Raw data
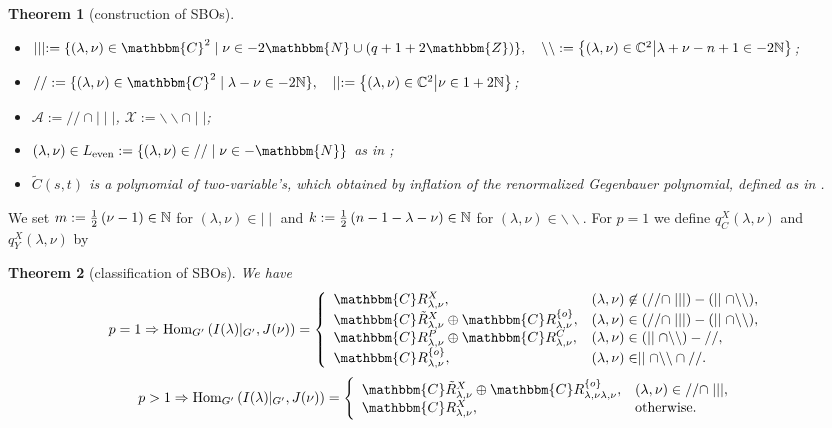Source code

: \documentclass[12pt]{article} %
\newcommand{\assign}{:=}
\newcommand{\nin}{\not\in}
\newcommand{\tmop}[1]{\ensuremath{\operatorname{#1}}}
\newtheorem{theorem}{Theorem}
\newcommand{\Hom}{\mbox{\normalfont Hom}}
\theoremstyle{definition}
\theoremstyle{exampstyle} \newtheorem{examp}[theorem]{Theorem}
\newcommand{\IlambdaGprime}{I(\lambda)\kern-0.3em\mid_{G'}}
\newcommand{\SBO}{\Hom_{G'}\left(\IlambdaGprime,J(\nu) \right)}
\newcommand{\mm}{\mid\mid}
\newcommand{\bb}{\backslash\backslash}
\begin{document}
\begin{theorem}[construction of SBOs]
\begin{itemize}
	\item $\mid \mid \mid \assign \{ (\lambda, \nu) \in \mathbbm{C}^2 \mid \nu \in
	- 2\mathbbm{N} \cup (q + 1 + 2\mathbbm{Z}) \},\quad \backslash\backslash:=\mysetn{(\lambda,\nu)\in\C^2}{\lambda+\nu-n+1\in-2\N}$;
\item $/ / \assign
\{ (\lambda, \nu) \in \mathbbm{C}^2 \mid \lambda - \nu \in
-2\N \},\quad \mid\mid:=\mysetn{(\lambda,\nu)\in\C^2}{\nu\in1+2\N}$;
\item $\mathcal{A}:=//\cap\mid\mid\mid$, $\mathcal{X}:=\backslash\backslash \cap \mid \mid$;
\item $(\lambda, \nu) \in L_{\tmop{even}} \assign \{ (\lambda, \nu) \in / / \mid \nu
\in -\mathbbm{N} \}$ as in \cite{kobayashi2015symmetry};
\item $\tilde{C}(s,t)$ is a polynomial of two-variable's, which obtained by inflation of the renormalized Gegenbauer polynomial, defined as in \cite[(16.3)]{kobayashi2015symmetry}.
\end{itemize}
\end{theorem}
We set $m:=\frac{1}{2}\left( \nu-1 \right)\in\mathbb{N}$ for $(\lambda,\nu)\in\mm$ and $k:=\frac{1}{2}\left( n-1-\lambda-\nu \right)\in\mathbb{N}$ for $(\lambda,\nu)\in\bb$.
For $p=1$ we define $q_C^X(\lambda,\nu)$ and $q_Y^X(\lambda,\nu)$ by
\vspace{-3ex}
\begin{theorem}[classification of SBOs]
  We have\vspace{-1.5ex}
\[ p = 1 \Rightarrow \SBO = \left\{
   \begin{array}{ll}
     \mathbbm{C}R^X_{\lambda, \nu}, & (\lambda, \nu) \nin (/ /
     \cap \mid \mid \mid) - (\mid \mid \cap \backslash\backslash),\\
     \mathbbm{C} \tilde{R}^X_{\lambda, \nu} \oplus \mathbbm{C}R^{\{ o
     \}}_{\lambda, \nu}, & (\lambda, \nu) \in (/ / \cap \mid \mid \mid) -
     (\mid \mid \cap \backslash\backslash),\\
     \mathbbm{C}R^P_{\lambda, \nu} \oplus \mathbbm{C}R^C_{\lambda, \nu}, &
     (\lambda, \nu) \in (\mid \mid \cap \backslash\backslash) - / /,\\
     \mathbbm{C}R^{\{ o \}}_{\lambda, \nu}, & (\lambda, \nu) \in \mid \mid
     \cap \backslash\backslash \cap / /.
   \end{array} \right. \]
\[ p > 1 \Rightarrow \SBO = \left\{
   \begin{array}{ll}
     \mathbbm{C} \tilde{R}^X_{\lambda, \nu} \oplus \mathbbm{C}R^{\{ o
     \}}_{\lambda, \nu \lambda, \nu}, & (\lambda, \nu) \in / / \cap \mid \mid
     \mid,\\
     \mathbbm{C}R^X_{\lambda, \nu}, & \tmop{otherwise.}
   \end{array} \right. \]
\end{theorem}
\end{document}

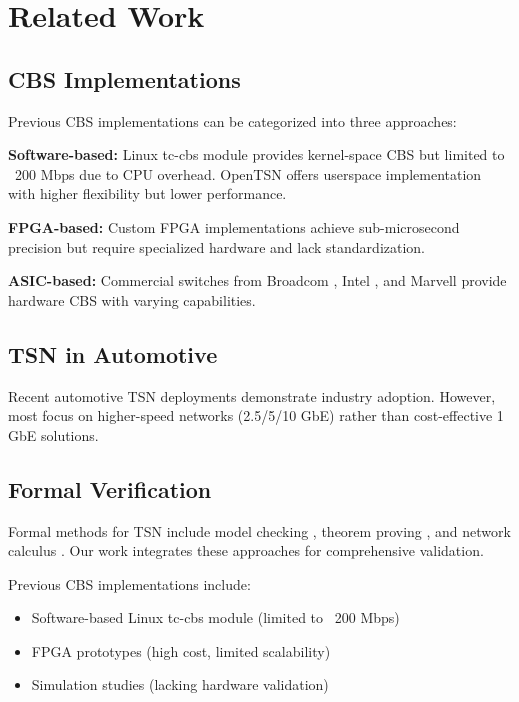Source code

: \documentclass[10pt, journal, compsoc]{IEEEtran}
\begin{document}
\section{Related Work}

\subsection{CBS Implementations}

Previous CBS implementations can be categorized into three approaches:

\textbf{Software-based:} Linux tc-cbs module \cite{linux_cbs} provides kernel-space CBS but limited to ~200 Mbps due to CPU overhead. OpenTSN \cite{opentsn} offers userspace implementation with higher flexibility but lower performance.

\textbf{FPGA-based:} Custom FPGA implementations \cite{fpga_cbs} achieve sub-microsecond precision but require specialized hardware and lack standardization.

\textbf{ASIC-based:} Commercial switches from Broadcom \cite{broadcom_tsn}, Intel \cite{intel_tsn}, and Marvell \cite{marvell_tsn} provide hardware CBS with varying capabilities.

\subsection{TSN in Automotive}

Recent automotive TSN deployments \cite{bmw_tsn, mercedes_tsn} demonstrate industry adoption. However, most focus on higher-speed networks (2.5/5/10 GbE) rather than cost-effective 1 GbE solutions.

\subsection{Formal Verification}

Formal methods for TSN include model checking \cite{uppaal_tsn}, theorem proving \cite{isabelle_tsn}, and network calculus \cite{rtc_tsn}. Our work integrates these approaches for comprehensive validation.

Previous CBS implementations include:
\begin{itemize}
    \item Software-based Linux tc-cbs module (limited to ~200 Mbps)
    \item FPGA prototypes (high cost, limited scalability)
    \item Simulation studies (lacking hardware validation)
\end{itemize}
\end{document}
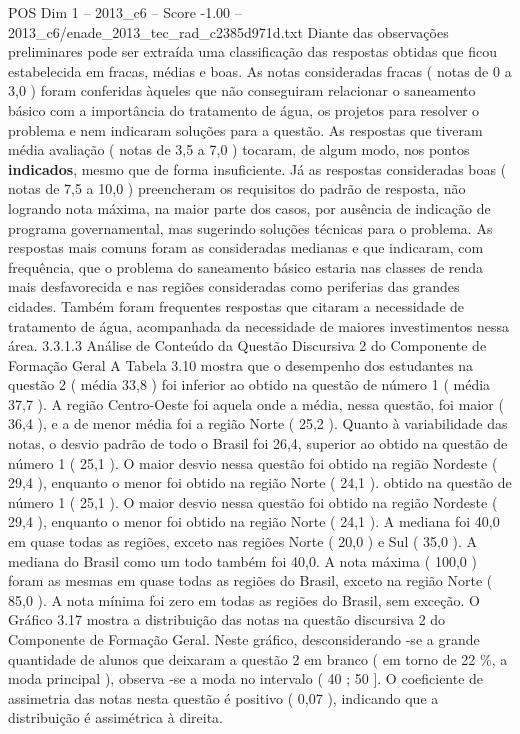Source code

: \begin{textsample}{POS Dim 1 – 2013\_c6 – Score -1.00 – 2013\_c6/enade\_2013\_tec\_rad\_c2385d971d.txt}
Diante das observações preliminares pode ser extraída uma classificação das respostas obtidas que ficou estabelecida em fracas, médias e boas.
As notas consideradas fracas ( notas de 0 a 3,0 ) foram conferidas àqueles que não conseguiram relacionar o saneamento básico com a importância do tratamento de água, os projetos para resolver o problema e nem indicaram soluções para a questão.
As respostas que tiveram média avaliação ( notas de 3,5 a 7,0 ) tocaram, de algum modo, nos pontos \textbf{indicados}, mesmo que de forma insuficiente.
Já as respostas consideradas boas ( notas de 7,5 a 10,0 ) preencheram os requisitos do padrão de resposta, não logrando nota máxima, na maior parte dos casos, por ausência de indicação de programa governamental, mas sugerindo soluções técnicas para o problema.
As respostas mais comuns foram as consideradas medianas e que indicaram, com frequência, que o problema do saneamento básico estaria nas classes de renda mais desfavorecida e nas regiões consideradas como periferias das grandes cidades.
Também foram frequentes respostas que citaram a necessidade de tratamento de água, acompanhada da necessidade de maiores investimentos nessa área. 3.3.1.3 Análise de Conteúdo da Questão Discursiva 2 do Componente de Formação Geral A Tabela 3.10 mostra que o desempenho dos estudantes na questão 2 ( média 33,8 ) foi inferior ao obtido na questão de número 1 ( média 37,7 ).
A região Centro-Oeste foi aquela onde a média, nessa questão, foi maior ( 36,4 ), e a de menor média foi a região Norte ( 25,2 ).
Quanto à variabilidade das notas, o desvio padrão de todo o Brasil foi 26,4, superior ao obtido na questão de número 1 ( 25,1 ).
O maior desvio nessa questão foi obtido na região Nordeste ( 29,4 ), enquanto o menor foi obtido na região Norte ( 24,1 ). obtido na questão de número 1 ( 25,1 ).
O maior desvio nessa questão foi obtido na região Nordeste ( 29,4 ), enquanto o menor foi obtido na região Norte ( 24,1 ).
A mediana foi 40,0 em quase todas as regiões, exceto nas regiões Norte ( 20,0 ) e Sul ( 35,0 ).
A mediana do Brasil como um todo também foi 40,0.
A nota máxima ( 100,0 ) foram as mesmas em quase todas as regiões do Brasil, exceto na região Norte ( 85,0 ).
A nota mínima foi zero em todas as regiões do Brasil, sem exceção.
O Gráfico 3.17 mostra a distribuição das notas na questão discursiva 2 do Componente de Formação Geral.
Neste gráfico, desconsiderando -se a grande quantidade de alunos que deixaram a questão 2 em branco ( em torno de 22 \%, a moda principal ), observa -se a moda no intervalo ( 40 ; 50 ].
O coeficiente de assimetria das notas nesta questão é positivo ( 0,07 ), indicando que a distribuição é assimétrica à direita.

\end{textsample}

Required work
Lines from the entries that contain the string "mysetn" must be found and copied.

Completed task
	- 2\mathbbm{N} \cup (q + 1 + 2\mathbbm{Z}) \},\quad \backslash\backslash:=\mysetn{(\lambda,\nu)\in\C^2}{\lambda+\nu-n+1\in-2\N}$;
-2\N \},\quad \mid\mid:=\mysetn{(\lambda,\nu)\in\C^2}{\nu\in1+2\N}$;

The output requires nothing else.